Items listed in a dataset:
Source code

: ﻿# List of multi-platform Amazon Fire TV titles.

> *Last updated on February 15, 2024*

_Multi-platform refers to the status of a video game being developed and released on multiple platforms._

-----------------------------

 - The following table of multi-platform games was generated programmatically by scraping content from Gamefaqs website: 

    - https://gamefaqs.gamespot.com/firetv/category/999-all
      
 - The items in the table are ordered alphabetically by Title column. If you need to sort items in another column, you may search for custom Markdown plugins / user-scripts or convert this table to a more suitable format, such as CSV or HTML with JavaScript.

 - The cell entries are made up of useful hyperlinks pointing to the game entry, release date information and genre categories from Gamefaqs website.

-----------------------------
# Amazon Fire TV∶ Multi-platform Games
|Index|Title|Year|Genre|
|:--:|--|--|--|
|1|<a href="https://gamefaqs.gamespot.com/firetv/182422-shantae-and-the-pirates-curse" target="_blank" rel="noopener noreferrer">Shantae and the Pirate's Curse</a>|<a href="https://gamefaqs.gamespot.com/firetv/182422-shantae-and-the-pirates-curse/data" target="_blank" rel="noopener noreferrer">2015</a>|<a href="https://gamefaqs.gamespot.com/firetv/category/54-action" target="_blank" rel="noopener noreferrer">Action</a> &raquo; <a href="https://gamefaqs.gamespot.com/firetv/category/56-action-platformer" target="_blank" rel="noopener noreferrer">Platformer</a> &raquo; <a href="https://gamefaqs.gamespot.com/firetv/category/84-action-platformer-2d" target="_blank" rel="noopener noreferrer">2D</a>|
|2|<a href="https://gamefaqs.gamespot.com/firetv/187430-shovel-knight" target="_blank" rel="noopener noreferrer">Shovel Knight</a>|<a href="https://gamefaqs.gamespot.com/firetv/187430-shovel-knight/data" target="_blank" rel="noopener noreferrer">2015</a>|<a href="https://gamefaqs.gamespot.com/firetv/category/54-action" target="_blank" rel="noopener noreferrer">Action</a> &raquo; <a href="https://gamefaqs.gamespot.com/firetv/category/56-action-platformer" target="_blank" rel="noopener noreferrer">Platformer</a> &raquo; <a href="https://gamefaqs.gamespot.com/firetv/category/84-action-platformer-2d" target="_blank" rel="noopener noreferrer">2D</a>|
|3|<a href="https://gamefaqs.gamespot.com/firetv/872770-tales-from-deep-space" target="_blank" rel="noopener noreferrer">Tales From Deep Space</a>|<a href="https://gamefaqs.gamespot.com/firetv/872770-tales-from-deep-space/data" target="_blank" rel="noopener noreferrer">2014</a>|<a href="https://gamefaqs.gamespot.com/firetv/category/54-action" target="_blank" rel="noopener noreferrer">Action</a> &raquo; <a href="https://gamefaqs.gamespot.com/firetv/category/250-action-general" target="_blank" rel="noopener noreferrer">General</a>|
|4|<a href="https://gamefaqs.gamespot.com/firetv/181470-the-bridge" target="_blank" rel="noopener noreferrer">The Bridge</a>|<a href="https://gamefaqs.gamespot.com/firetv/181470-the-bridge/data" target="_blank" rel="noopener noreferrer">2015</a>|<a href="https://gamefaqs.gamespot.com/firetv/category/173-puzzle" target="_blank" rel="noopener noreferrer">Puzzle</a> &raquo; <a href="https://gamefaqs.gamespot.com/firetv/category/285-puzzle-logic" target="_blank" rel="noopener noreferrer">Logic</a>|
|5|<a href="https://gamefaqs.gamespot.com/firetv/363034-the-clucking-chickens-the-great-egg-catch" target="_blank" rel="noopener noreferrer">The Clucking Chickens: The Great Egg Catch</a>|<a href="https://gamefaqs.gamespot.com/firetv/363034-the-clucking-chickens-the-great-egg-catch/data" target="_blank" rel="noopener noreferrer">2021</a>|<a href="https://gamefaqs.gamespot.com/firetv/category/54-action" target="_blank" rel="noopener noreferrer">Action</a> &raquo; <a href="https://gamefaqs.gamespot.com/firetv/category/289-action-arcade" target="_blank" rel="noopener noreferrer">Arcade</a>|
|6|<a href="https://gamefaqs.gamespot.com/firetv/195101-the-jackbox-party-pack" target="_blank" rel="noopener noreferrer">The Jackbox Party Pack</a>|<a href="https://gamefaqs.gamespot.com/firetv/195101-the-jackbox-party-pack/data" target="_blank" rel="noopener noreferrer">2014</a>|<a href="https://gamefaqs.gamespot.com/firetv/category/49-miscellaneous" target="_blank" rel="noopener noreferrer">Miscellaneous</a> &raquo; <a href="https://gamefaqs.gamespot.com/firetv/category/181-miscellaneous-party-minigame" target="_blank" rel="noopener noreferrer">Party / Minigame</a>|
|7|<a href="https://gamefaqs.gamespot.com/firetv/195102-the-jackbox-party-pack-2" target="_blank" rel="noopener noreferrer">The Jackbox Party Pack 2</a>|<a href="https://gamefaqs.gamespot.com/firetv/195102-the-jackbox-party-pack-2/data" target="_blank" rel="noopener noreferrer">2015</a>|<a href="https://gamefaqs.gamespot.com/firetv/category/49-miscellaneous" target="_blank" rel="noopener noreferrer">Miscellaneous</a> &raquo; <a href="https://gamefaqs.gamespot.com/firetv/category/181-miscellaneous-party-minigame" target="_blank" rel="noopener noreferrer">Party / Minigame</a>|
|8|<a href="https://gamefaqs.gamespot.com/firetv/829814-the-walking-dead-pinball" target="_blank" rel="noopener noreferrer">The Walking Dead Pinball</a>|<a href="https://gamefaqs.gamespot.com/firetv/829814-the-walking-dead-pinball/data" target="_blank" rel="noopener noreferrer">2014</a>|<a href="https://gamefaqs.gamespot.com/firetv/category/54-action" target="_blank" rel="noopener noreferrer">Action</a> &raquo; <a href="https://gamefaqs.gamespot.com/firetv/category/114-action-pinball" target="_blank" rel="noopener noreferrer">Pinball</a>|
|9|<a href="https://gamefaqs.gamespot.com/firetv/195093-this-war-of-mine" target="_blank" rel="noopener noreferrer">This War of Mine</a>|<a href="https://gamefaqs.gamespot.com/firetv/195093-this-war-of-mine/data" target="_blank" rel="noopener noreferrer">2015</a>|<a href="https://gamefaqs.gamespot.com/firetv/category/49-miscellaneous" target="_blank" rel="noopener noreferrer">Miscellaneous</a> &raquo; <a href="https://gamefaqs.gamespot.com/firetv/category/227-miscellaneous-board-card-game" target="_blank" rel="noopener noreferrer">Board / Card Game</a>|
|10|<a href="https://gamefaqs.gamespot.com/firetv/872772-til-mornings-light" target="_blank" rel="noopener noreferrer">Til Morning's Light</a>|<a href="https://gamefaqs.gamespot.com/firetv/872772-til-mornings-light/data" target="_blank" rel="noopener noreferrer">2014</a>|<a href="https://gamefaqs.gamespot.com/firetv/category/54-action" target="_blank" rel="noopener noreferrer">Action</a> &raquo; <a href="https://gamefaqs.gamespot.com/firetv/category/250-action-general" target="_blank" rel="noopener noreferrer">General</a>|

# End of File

Task goal -> The answer must be every entry, reproduced exactly.

Task solution ->
Source code

: ﻿# List of multi-platform Amazon Fire TV titles.

> *Last updated on February 15, 2024*

_Multi-platform refers to the status of a video game being developed and released on multiple platforms._

-----------------------------

 - The following table of multi-platform games was generated programmatically by scraping content from Gamefaqs website: 

    - https://gamefaqs.gamespot.com/firetv/category/999-all
      
 - The items in the table are ordered alphabetically by Title column. If you need to sort items in another column, you may search for custom Markdown plugins / user-scripts or convert this table to a more suitable format, such as CSV or HTML with JavaScript.

 - The cell entries are made up of useful hyperlinks pointing to the game entry, release date information and genre categories from Gamefaqs website.

-----------------------------
# Amazon Fire TV∶ Multi-platform Games
|Index|Title|Year|Genre|
|:--:|--|--|--|
|1|<a href="https://gamefaqs.gamespot.com/firetv/182422-shantae-and-the-pirates-curse" target="_blank" rel="noopener noreferrer">Shantae and the Pirate's Curse</a>|<a href="https://gamefaqs.gamespot.com/firetv/182422-shantae-and-the-pirates-curse/data" target="_blank" rel="noopener noreferrer">2015</a>|<a href="https://gamefaqs.gamespot.com/firetv/category/54-action" target="_blank" rel="noopener noreferrer">Action</a> &raquo; <a href="https://gamefaqs.gamespot.com/firetv/category/56-action-platformer" target="_blank" rel="noopener noreferrer">Platformer</a> &raquo; <a href="https://gamefaqs.gamespot.com/firetv/category/84-action-platformer-2d" target="_blank" rel="noopener noreferrer">2D</a>|
|2|<a href="https://gamefaqs.gamespot.com/firetv/187430-shovel-knight" target="_blank" rel="noopener noreferrer">Shovel Knight</a>|<a href="https://gamefaqs.gamespot.com/firetv/187430-shovel-knight/data" target="_blank" rel="noopener noreferrer">2015</a>|<a href="https://gamefaqs.gamespot.com/firetv/category/54-action" target="_blank" rel="noopener noreferrer">Action</a> &raquo; <a href="https://gamefaqs.gamespot.com/firetv/category/56-action-platformer" target="_blank" rel="noopener noreferrer">Platformer</a> &raquo; <a href="https://gamefaqs.gamespot.com/firetv/category/84-action-platformer-2d" target="_blank" rel="noopener noreferrer">2D</a>|
|3|<a href="https://gamefaqs.gamespot.com/firetv/872770-tales-from-deep-space" target="_blank" rel="noopener noreferrer">Tales From Deep Space</a>|<a href="https://gamefaqs.gamespot.com/firetv/872770-tales-from-deep-space/data" target="_blank" rel="noopener noreferrer">2014</a>|<a href="https://gamefaqs.gamespot.com/firetv/category/54-action" target="_blank" rel="noopener noreferrer">Action</a> &raquo; <a href="https://gamefaqs.gamespot.com/firetv/category/250-action-general" target="_blank" rel="noopener noreferrer">General</a>|
|4|<a href="https://gamefaqs.gamespot.com/firetv/181470-the-bridge" target="_blank" rel="noopener noreferrer">The Bridge</a>|<a href="https://gamefaqs.gamespot.com/firetv/181470-the-bridge/data" target="_blank" rel="noopener noreferrer">2015</a>|<a href="https://gamefaqs.gamespot.com/firetv/category/173-puzzle" target="_blank" rel="noopener noreferrer">Puzzle</a> &raquo; <a href="https://gamefaqs.gamespot.com/firetv/category/285-puzzle-logic" target="_blank" rel="noopener noreferrer">Logic</a>|
|5|<a href="https://gamefaqs.gamespot.com/firetv/363034-the-clucking-chickens-the-great-egg-catch" target="_blank" rel="noopener noreferrer">The Clucking Chickens: The Great Egg Catch</a>|<a href="https://gamefaqs.gamespot.com/firetv/363034-the-clucking-chickens-the-great-egg-catch/data" target="_blank" rel="noopener noreferrer">2021</a>|<a href="https://gamefaqs.gamespot.com/firetv/category/54-action" target="_blank" rel="noopener noreferrer">Action</a> &raquo; <a href="https://gamefaqs.gamespot.com/firetv/category/289-action-arcade" target="_blank" rel="noopener noreferrer">Arcade</a>|
|6|<a href="https://gamefaqs.gamespot.com/firetv/195101-the-jackbox-party-pack" target="_blank" rel="noopener noreferrer">The Jackbox Party Pack</a>|<a href="https://gamefaqs.gamespot.com/firetv/195101-the-jackbox-party-pack/data" target="_blank" rel="noopener noreferrer">2014</a>|<a href="https://gamefaqs.gamespot.com/firetv/category/49-miscellaneous" target="_blank" rel="noopener noreferrer">Miscellaneous</a> &raquo; <a href="https://gamefaqs.gamespot.com/firetv/category/181-miscellaneous-party-minigame" target="_blank" rel="noopener noreferrer">Party / Minigame</a>|
|7|<a href="https://gamefaqs.gamespot.com/firetv/195102-the-jackbox-party-pack-2" target="_blank" rel="noopener noreferrer">The Jackbox Party Pack 2</a>|<a href="https://gamefaqs.gamespot.com/firetv/195102-the-jackbox-party-pack-2/data" target="_blank" rel="noopener noreferrer">2015</a>|<a href="https://gamefaqs.gamespot.com/firetv/category/49-miscellaneous" target="_blank" rel="noopener noreferrer">Miscellaneous</a> &raquo; <a href="https://gamefaqs.gamespot.com/firetv/category/181-miscellaneous-party-minigame" target="_blank" rel="noopener noreferrer">Party / Minigame</a>|
|8|<a href="https://gamefaqs.gamespot.com/firetv/829814-the-walking-dead-pinball" target="_blank" rel="noopener noreferrer">The Walking Dead Pinball</a>|<a href="https://gamefaqs.gamespot.com/firetv/829814-the-walking-dead-pinball/data" target="_blank" rel="noopener noreferrer">2014</a>|<a href="https://gamefaqs.gamespot.com/firetv/category/54-action" target="_blank" rel="noopener noreferrer">Action</a> &raquo; <a href="https://gamefaqs.gamespot.com/firetv/category/114-action-pinball" target="_blank" rel="noopener noreferrer">Pinball</a>|
|9|<a href="https://gamefaqs.gamespot.com/firetv/195093-this-war-of-mine" target="_blank" rel="noopener noreferrer">This War of Mine</a>|<a href="https://gamefaqs.gamespot.com/firetv/195093-this-war-of-mine/data" target="_blank" rel="noopener noreferrer">2015</a>|<a href="https://gamefaqs.gamespot.com/firetv/category/49-miscellaneous" target="_blank" rel="noopener noreferrer">Miscellaneous</a> &raquo; <a href="https://gamefaqs.gamespot.com/firetv/category/227-miscellaneous-board-card-game" target="_blank" rel="noopener noreferrer">Board / Card Game</a>|
|10|<a href="https://gamefaqs.gamespot.com/firetv/872772-til-mornings-light" target="_blank" rel="noopener noreferrer">Til Morning's Light</a>|<a href="https://gamefaqs.gamespot.com/firetv/872772-til-mornings-light/data" target="_blank" rel="noopener noreferrer">2014</a>|<a href="https://gamefaqs.gamespot.com/firetv/category/54-action" target="_blank" rel="noopener noreferrer">Action</a> &raquo; <a href="https://gamefaqs.gamespot.com/firetv/category/250-action-general" target="_blank" rel="noopener noreferrer">General</a>|

# End of File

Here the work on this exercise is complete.